Wayne, that's selective quotation, I'm afraid. What Steyn is saying is that all those unnecessary expenses that are paid for out of the public purse are becoming an impossible burden. As such, he believes (and I agree) that eventually taxpayers will start to revolt against paying for them. If "green jobs ... gay parades ... jihadist welfare queens ... Greek public sector unions" and other such things are to be paid for, let them be paid for out of the pockets of those interested in such causes, rather than by taxpayers.
With that sentiment, I fully agree, just as I agree that things like art galleries, etc. should not be funded by taxpayers. If it's not an essential interest of government, why is government paying for it? Let it sink or swim, financially speaking, on its own.
I would imagine, then, that the responsible thing to do with the vast majority of state and national parklands, forests, wildlife preserves, etc. would be to sell it off to private investors who'll use it in a more profitable manner?
Just playing the devil's advocate here.
Peter, I agree with every libertarian thing the writer--and you--said. However, it seems unlikely that the writer added "gay parades" because it is a particular terrible example of public spending. Why did the writer not mention, for example, bank bailouts, which are not just an elephant in the room, but a whole herd of them. The money that a gay parade costs a city is piddling. No, I'm certain that the writer mentioned gay parades because he's a conservative.
There's nothing wrong with a conservative being a conservative, except when he gets conservative values mixed up with libertarian values. It is a tactical mistake to do so in writing meant to promote libertarian thinking, because no small fraction of potential libertarians are not conservative.
Actually, Chris, you may not be far off the point there. I'd argue strongly that in the US system of government, there should be no national parks or reserves as such. I see these as being in the domain of the States rather than the federal government. Surely it's for the citizens of a State to determine what they want preserved from development, and what they want to use for their economic benefit?
As things stand at present, many of the younger States have vast swathes of their territory belonging to the Federal Government, over which they have no say at all. Much of that land has been tied up in 'reserves' of dubious value (although some is well preserved, of course). I'd think it more democratic to return all unused Federal land to the States, for them to dispose of it according to local priorities.
Yes, this might mean smaller and/or fewer nature reserves, etc. On the other hand, why is the Federal Government paying out billions every year to manage nature reserves? Is that one of its Constitutionally mandated tasks? I'd say not. Let the States handle it.
I guess that makes sense, provided the states themselves can afford it.
The issue that I have is that once certain lands are sold/deeded/abandoned/whatever to private interests in an economic downturn, it's damned hard to get that land back once the financial situation turns around. You can shut down a social service when money gets tight and them start in back up again later. You can't un-sell property.

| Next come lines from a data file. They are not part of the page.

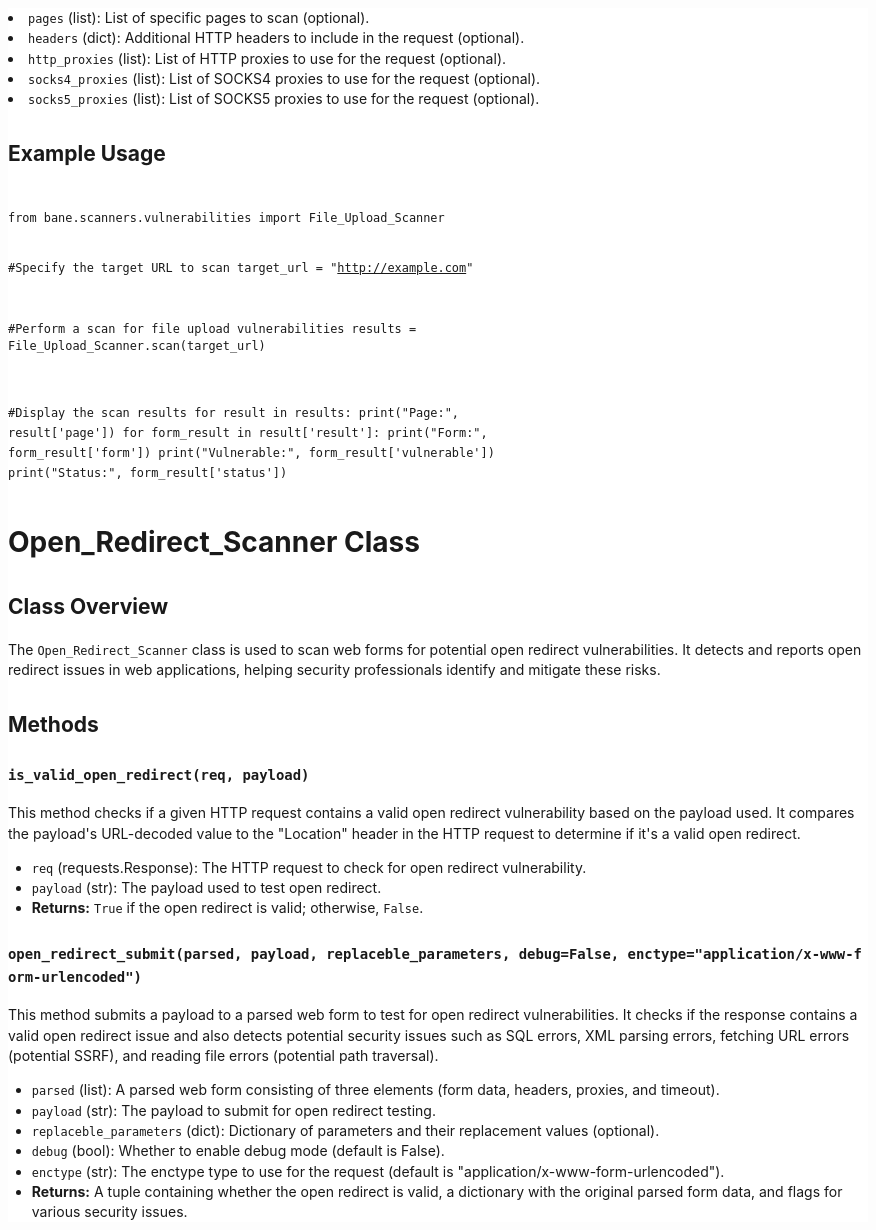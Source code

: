 <li><code>pages</code> (list): List of specific pages to scan (optional).</li>
<li><code>headers</code> (dict): Additional HTTP headers to include in the request (optional).</li>
<li><code>http_proxies</code> (list): List of HTTP proxies to use for the request (optional).</li>
<li><code>socks4_proxies</code> (list): List of SOCKS4 proxies to use for the request (optional).</li>
<li><code>socks5_proxies</code> (list): List of SOCKS5 proxies to use for the request (optional).</li>
</ul>

<h2>Example Usage</h2>
<pre>
<code>
from bane.scanners.vulnerabilities import File_Upload_Scanner

#Specify the target URL to scan
target_url = "http://example.com"

#Perform a scan for file upload vulnerabilities
results = File_Upload_Scanner.scan(target_url)

#Display the scan results
for result in results:
    print("Page:", result['page'])
    for form_result in result['result']:
        print("Form:", form_result['form'])
        print("Vulnerable:", form_result['vulnerable'])
        print("Status:", form_result['status'])
</code>
</pre>
<h1>Open_Redirect_Scanner Class</h1>

<h2>Class Overview</h2>
<p>The <code>Open_Redirect_Scanner</code> class is used to scan web forms for potential open redirect vulnerabilities. It detects and reports open redirect issues in web applications, helping security professionals identify and mitigate these risks.</p>

<h2>Methods</h2>

<h3><code>is_valid_open_redirect(req, payload)</code></h3>
<p>This method checks if a given HTTP request contains a valid open redirect vulnerability based on the payload used. It compares the payload's URL-decoded value to the "Location" header in the HTTP request to determine if it's a valid open redirect.</p>
<ul>
<li><code>req</code> (requests.Response): The HTTP request to check for open redirect vulnerability.</li>
<li><code>payload</code> (str): The payload used to test open redirect.</li>
<li><strong>Returns:</strong> <code>True</code> if the open redirect is valid; otherwise, <code>False</code>.</li>
</ul>

<h3><code>open_redirect_submit(parsed, payload, replaceble_parameters, debug=False, enctype="application/x-www-form-urlencoded")</code></h3>
<p>This method submits a payload to a parsed web form to test for open redirect vulnerabilities. It checks if the response contains a valid open redirect issue and also detects potential security issues such as SQL errors, XML parsing errors, fetching URL errors (potential SSRF), and reading file errors (potential path traversal).</p>
<ul>
<li><code>parsed</code> (list): A parsed web form consisting of three elements (form data, headers, proxies, and timeout).</li>
<li><code>payload</code> (str): The payload to submit for open redirect testing.</li>
<li><code>replaceble_parameters</code> (dict): Dictionary of parameters and their replacement values (optional).</li>
<li><code>debug</code> (bool): Whether to enable debug mode (default is False).</li>
<li><code>enctype</code> (str): The enctype type to use for the request (default is "application/x-www-form-urlencoded").</li>
<li><strong>Returns:</strong> A tuple containing whether the open redirect is valid, a dictionary with the original parsed form data, and flags for various security issues.</li>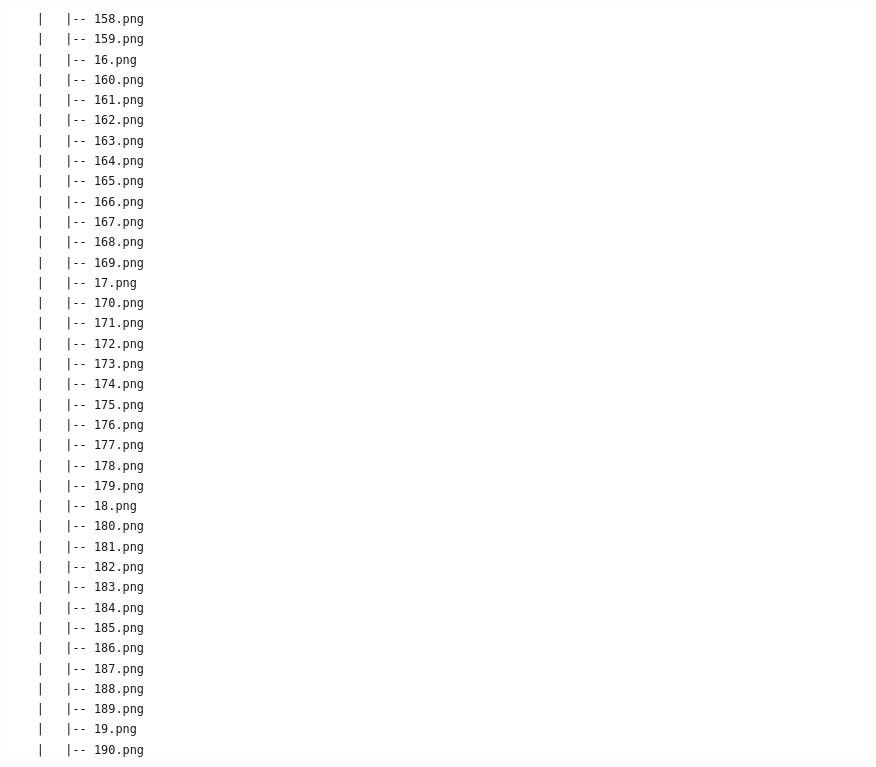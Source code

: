         |   |-- 158.png
        |   |-- 159.png
        |   |-- 16.png
        |   |-- 160.png
        |   |-- 161.png
        |   |-- 162.png
        |   |-- 163.png
        |   |-- 164.png
        |   |-- 165.png
        |   |-- 166.png
        |   |-- 167.png
        |   |-- 168.png
        |   |-- 169.png
        |   |-- 17.png
        |   |-- 170.png
        |   |-- 171.png
        |   |-- 172.png
        |   |-- 173.png
        |   |-- 174.png
        |   |-- 175.png
        |   |-- 176.png
        |   |-- 177.png
        |   |-- 178.png
        |   |-- 179.png
        |   |-- 18.png
        |   |-- 180.png
        |   |-- 181.png
        |   |-- 182.png
        |   |-- 183.png
        |   |-- 184.png
        |   |-- 185.png
        |   |-- 186.png
        |   |-- 187.png
        |   |-- 188.png
        |   |-- 189.png
        |   |-- 19.png
        |   |-- 190.png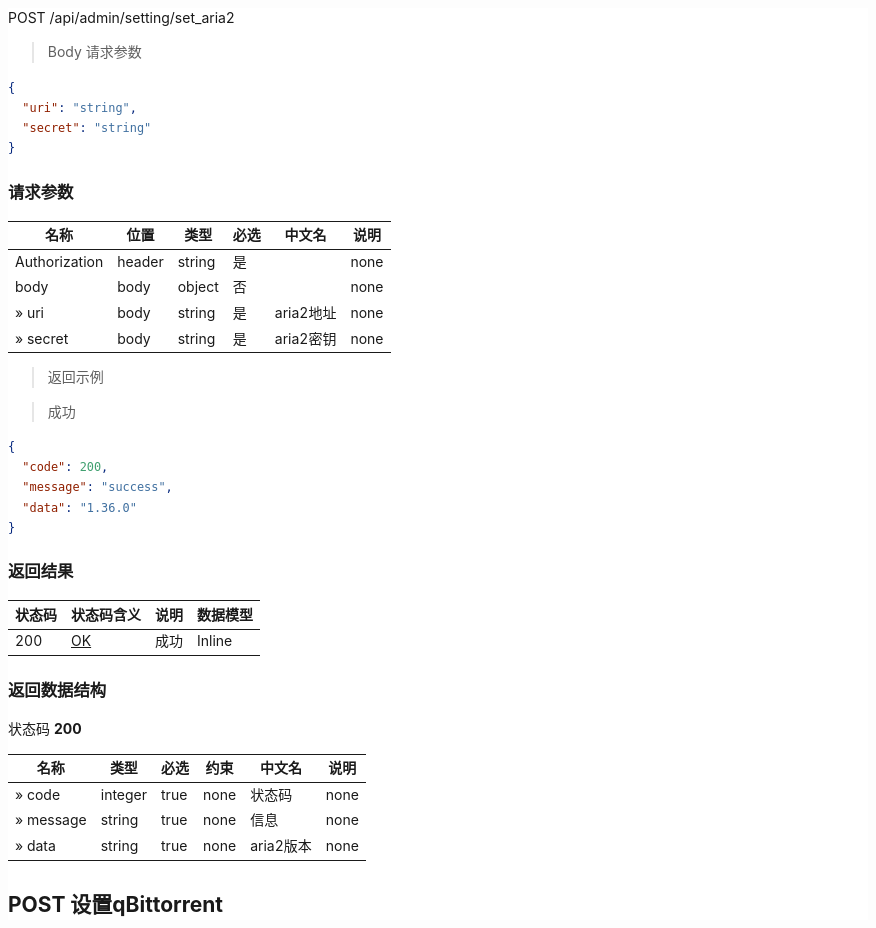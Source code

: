 POST /api/admin/setting/set_aria2

> Body 请求参数

```json
{
  "uri": "string",
  "secret": "string"
}
```

### 请求参数

|名称|位置|类型|必选|中文名|说明|
|---|---|---|---|---|---|
|Authorization|header|string| 是 ||none|
|body|body|object| 否 ||none|
|» uri|body|string| 是 | aria2地址|none|
|» secret|body|string| 是 | aria2密钥|none|

> 返回示例

> 成功

```json
{
  "code": 200,
  "message": "success",
  "data": "1.36.0"
}
```

### 返回结果

|状态码|状态码含义|说明|数据模型|
|---|---|---|---|
|200|[OK](https://tools.ietf.org/html/rfc7231#section-6.3.1)|成功|Inline|

### 返回数据结构

状态码 **200**

|名称|类型|必选|约束|中文名|说明|
|---|---|---|---|---|---|
|» code|integer|true|none|状态码|none|
|» message|string|true|none|信息|none|
|» data|string|true|none|aria2版本|none|

## POST 设置qBittorrent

I don't know if there's an easy answer for this. I live in an area of massive suburban and semi-rural "ranchette" growth from San Antonio and Austin, and I'm worried that every hilltop in 50 miles is going to have a condo or weekend house on it in the next 15 years if massive selloffs of public lands occur. I doubt it will happen here in Texas, but I could see it happening in some of the harder-up states with lots of public land.